Three years after the state of Wisconsin passed its voter ID law,  U.S. District Judge James Peterson  blocked it, noting that 9 percent of all registered voters did not have the required forms of IDs. Black voters were about 50 percent likelier than whites to lack these required IDs. Judge Peterson found that 85 percent of those denied IDs by the Department of Motor Vehicles were black or Latino. After the November 2016 election, 11 percent of those surveyed in Milwaukee County and Dane County on why they didn't cast a ballot "cited the voter ID law and said they didn't have an acceptable ID;" of those, more than half said the law was the "main reason" they didn't vote. Hillary Clinton carried the city of Milwaukee by 77 to 18 percent; however, she was greatly hurt by the fact that almost 41,000 fewer people voted in 2016 than in 2012. [1]
An analysis by Media Matters for America found that only 8.9 percent of TV news segments on voting rights from July 2016 to June 2017 "discussed the impact voter suppression laws had on the 2016 election, while more than 70 percent were about Trump's false claims of voter fraud and noncitizen voting."

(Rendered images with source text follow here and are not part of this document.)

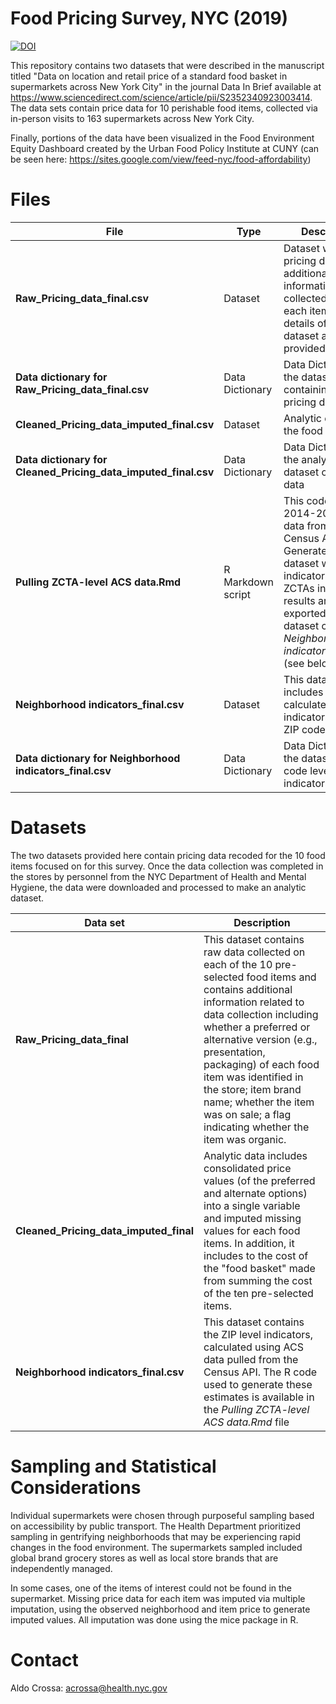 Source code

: # Food Pricing Survey, NYC (2019)
[![DOI](https://zenodo.org/badge/634944429.svg)](https://zenodo.org/badge/latestdoi/634944429)


This repository contains two datasets that were described in the manuscript titled "Data on location and retail price of a standard food basket in supermarkets across New York City" in the journal Data In Brief available at https://www.sciencedirect.com/science/article/pii/S2352340923003414. The data sets contain price data for 10 perishable food items, collected via in-person visits to 163 supermarkets across New York City. 

Finally, portions of the data have been visualized in the Food Environment Equity Dashboard created by the Urban Food Policy Institute at CUNY (can be seen here: https://sites.google.com/view/feed-nyc/food-affordability)


# Files

| File | Type | Description |
| ---- | ---- | ----------- |
| **Raw_Pricing_data_final.csv** |	Dataset	| Dataset with raw pricing data and additional information collected about each item. More details of the dataset are provided below |
| **Data dictionary for Raw_Pricing_data_final.csv** | Data Dictionary | Data Dictionary for the dataset containing the raw pricing data |
| **Cleaned_Pricing_data_imputed_final.csv** |	Dataset	| Analytic dataset of the food prices.|
| **Data dictionary for Cleaned_Pricing_data_imputed_final.csv** | Data Dictionary | Data Dictionary for the analytic dataset of pricing data |
| **Pulling ZCTA-level ACS data.Rmd**	| R Markdown script | This code pulls 2014-2019 ACS data from the Census API. Generates a dataset with indicators for ZCTAs in NYC. The results are exported to to the dataset called  *Neighborhood indicators_final.csv* (see below)|
| **Neighborhood indicators_final.csv**	| Dataset | This dataset includes the calculated indicators for each ZIP code |
| **Data dictionary for Neighborhood indicators_final.csv**	| Data Dictionary | Data Dictionary for the dataset of ZIP code level indicators |



# Datasets

The two datasets provided here contain pricing data recoded for the 10 food items focused on for this survey. Once the data collection was completed in the stores by personnel from the NYC Department of Health and Mental Hygiene, the data were downloaded and processed to make an analytic dataset. 

| Data set | Description |
| -------- | ----------- |
|**Raw_Pricing_data_final**| This dataset contains raw data collected on each of the 10 pre-selected food items and contains additional information related to data collection including  whether a preferred or alternative version (e.g., presentation, packaging) of each food item was identified in the store; item brand name; whether the item was on sale; a flag indicating whether the item was organic. |
| **Cleaned_Pricing_data_imputed_final** | Analytic data includes consolidated price values (of the preferred and alternate options) into a single variable and imputed missing values for each food items. In addition, it includes to the cost of the "food basket" made from summing the cost of the ten pre-selected items.|
| **Neighborhood indicators_final.csv**	| This dataset contains the ZIP level indicators, calculated using ACS data pulled from the Census API. The R code used to generate these estimates is available in the *Pulling ZCTA-level ACS data.Rmd* file |


# Sampling and Statistical Considerations

Individual supermarkets were chosen through purposeful sampling based on accessibility by public transport. The Health Department prioritized sampling in gentrifying neighborhoods that may be experiencing rapid changes in the food environment. The supermarkets sampled included global brand grocery stores as well as local store brands that are independently managed.

In some cases, one of the items of interest could not be found in the supermarket. Missing price data for each item was imputed via multiple imputation, using the observed neighborhood and item price to generate imputed values. All imputation was done using the mice package in R. 

# Contact

Aldo Crossa: acrossa@health.nyc.gov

There have been a number of studies made of the effects of voter suppression actions. A post-November 2016 election study by Priorities USA found that turnout decreased by 1.3% in the three states that adopted stricter voting laws but increased by 1.3% in states where state ID laws did not change. Wisconsin's turnout dropped 3.3% -- an estimated 200,000 fewer voters. The Government Accountability Office found that stricter ID laws in Kansas and Tennessee had decreased turnout by roughly 2 to 3%, with the largest drops among black, young and new voters. According to a comprehensive study by MIT political scientist Charles Stewart, an estimated 16 million people -- 12 percent of all voters -- encountered at least one problem voting in November 2016. Researchers estimate that nationwide, there were more than one million lost votes in the November 2016 election, because of things like strict ID laws, long lines at polls, and difficulty registering.  Trump won the electoral college vote by 78,000 combined votes in Michigan, Wisconsin and Pennsylvania. [2]

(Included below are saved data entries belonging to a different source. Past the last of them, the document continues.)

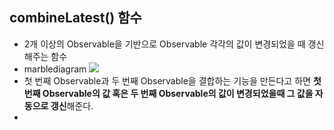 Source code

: combineLatest() 함수
---
* 2개 이상의 Observable을 기반으로 Observable 각각의 값이 변경되었을 때 갱신해주는 함수
* marblediagram
  ![](/img/marblediagram_combinelatest.png)
* 첫 번째 Observable과 두 번째 Observable을 결합하는 기능을 만든다고 하면 **첫 번째 Observable의 값 혹은 두 번째 Observable의 값이 변경되었을때 그 값을 자동으로 갱신**해준다.
*
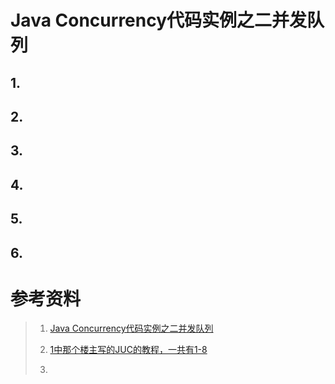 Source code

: # Java Concurrency代码实例之二并发队列

## 1.


 
## 2. 



## 3. 



## 4. 



## 5. 



## 6. 



# 参考资料

>1. [Java Concurrency代码实例之二并发队列](https://zhuanlan.zhihu.com/p/27148381)
>
>2. [1中那个楼主写的JUC的教程，一共有1-8](https://www.zhihu.com/people/wang-du-du-43-1/posts?page=2)
>
>3.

Turning again to Wisconsin: "The voter ID law was one of the 33 election changes passed in Wisconsin after [Scott] Walker took office, and it dovetailed with his signature push to dismantle unions, taking away his opponents' most effective organizing tool." [3]
Footnotes
[1] Ari Berman, "Rigged," Mother Jones, November/December 2017.
[2] Monika Bauerlein and Clara Jeffrey, "Less hot air, more sunlight," Mother Jones, November/December 2017.
[3] Berman.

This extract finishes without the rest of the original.